Introduction to Economic Analysis: Microeconomics (EC 201) and Introduction to Economic Analysis: Macroeconomics (EC 202). Should be completed by the end of the sophomore year.

Calculus for Business and Social Science I,II (MATH 241, 242). Should be completed by the end of the sophomore year. MATH 251 / 252 or MATH 261 / 262 can be substituted for MATH 241/242. Students interested in pursuing graduate studies are strongly encouraged to take MATH 251 / 252.

Introduction to Methods of Probability and Statistics (MATH 243). Should be completed by the end of the sophomore year. For students with a strong math background, there are other statistics and probability classes that will fulfill the requirement. Please consult with the department for more information.

Intermediate Microeconomic Theory (EC 311) and Intermediate Macroeconomic Theory (EC 313). Should be completed by the end of the junior year.

Introduction to Econometrics I,II (EC 320, 421). Should be completed by the end of the junior year.

Additional 28 credits in economics courses numbered 300 or above, with at least 20 credits in courses numbered 400 or above. No more than eight (8) of the 28 credits may be in courses numbered 401, 404, 405, or 408. Note that 311, 313, 320, and 421 do not count toward these credits.

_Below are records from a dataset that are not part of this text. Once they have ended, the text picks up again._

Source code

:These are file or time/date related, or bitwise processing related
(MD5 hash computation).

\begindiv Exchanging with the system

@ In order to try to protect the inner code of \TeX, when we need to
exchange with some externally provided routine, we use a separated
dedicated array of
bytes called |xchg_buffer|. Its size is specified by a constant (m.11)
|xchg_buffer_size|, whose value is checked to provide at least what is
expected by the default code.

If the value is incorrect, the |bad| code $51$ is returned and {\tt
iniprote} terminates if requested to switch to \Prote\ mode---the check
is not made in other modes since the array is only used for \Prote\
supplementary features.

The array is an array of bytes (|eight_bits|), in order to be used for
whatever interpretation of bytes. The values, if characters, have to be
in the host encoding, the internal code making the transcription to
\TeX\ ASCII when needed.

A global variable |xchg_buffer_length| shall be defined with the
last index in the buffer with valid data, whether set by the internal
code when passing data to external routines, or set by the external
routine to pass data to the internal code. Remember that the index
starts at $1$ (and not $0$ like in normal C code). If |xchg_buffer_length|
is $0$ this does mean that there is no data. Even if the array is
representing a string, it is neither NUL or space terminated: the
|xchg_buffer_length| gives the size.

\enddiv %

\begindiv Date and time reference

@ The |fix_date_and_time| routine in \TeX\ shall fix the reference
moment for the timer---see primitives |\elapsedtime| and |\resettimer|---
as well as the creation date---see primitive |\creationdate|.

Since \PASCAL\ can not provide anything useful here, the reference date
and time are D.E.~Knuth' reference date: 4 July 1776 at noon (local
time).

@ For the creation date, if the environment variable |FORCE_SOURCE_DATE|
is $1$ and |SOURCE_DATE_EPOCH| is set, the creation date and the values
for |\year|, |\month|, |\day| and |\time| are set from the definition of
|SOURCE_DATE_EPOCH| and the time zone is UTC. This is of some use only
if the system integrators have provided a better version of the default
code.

Grades of C– or better in courses taken to satisfy major requirements. Exceptions are courses offered P/N only—EC 401 404, 405, and 408. No more than 8 credits graded P/N may be applied to the economics major.

At least 28 of the 44 required upperdivision credits required for the major (i.e., EC 311, 313, 320, 421, and the 28 required field course credits) must be taken at the University of Oregon.;
Students who are interested in pursuing math classes beyond calculus should take MATH 251/252 or MATH 261/262, as these classes are prerequisites for further study in mathematics. This is especially important for students who are interested in pursuing an advanced degree in economics.
EC 320 (or EC 423) is a prerequisite for almost all 400level courses. EC 311 and sometimes EC 313 are as well. Because MATH 242 and 243 are prerequisites for EC 320, it is important for students to take those courses early.
Either of EC 320 and EC 423 fulfills the first part of the econometrics requirements and fulfills the prerequisite for 400 level economics courses. EC 423 is the Advanced Econometrics course, which is recommended to students who are considering graduate school.
Both courses have their own prerequisites:
 EC 320: MATH 252 or 242, and MATH 243.
 EC 423: MATH 281, 341; MATH 282 and 461 strongly recommended.
Students repeating the EC 407 Seminar: [Topic] course with the same title may not count the additional attempt(s) toward the economics major. The same policy is applied towards the EC 410. Experimental Course: [Topic].
Incoming Freshmen
Suggested preparation for freshmen is four (4) years of high school mathematics. Prospective majors are strongly urged to satisfy part of their science group requirement with an introductory calculus sequence and the combination of mathematics and computer and information science required for the Bachelor of Science degree, to be taken in the freshman or sophomore year.
Transfer Students
Suggested preparations for secondyear college transfers include the following courses or their equivalencies:

Introduction to Economic Analysis: Microeconomics (EC 201)

Introduction to Economic Analysis: Macroeconomics (EC 202)

Either Calculus for Business and Social Science I,II (MATH 241, 242) or Calculus I,II,III (MATH 251, 252, 253*)

Introduction to Methods of Probability and Statistics (MATH 243)
*Students considering graduate school are urged to take the complete calculus series: MATH 251, 252, 253, along with the MATH 243 statistics course.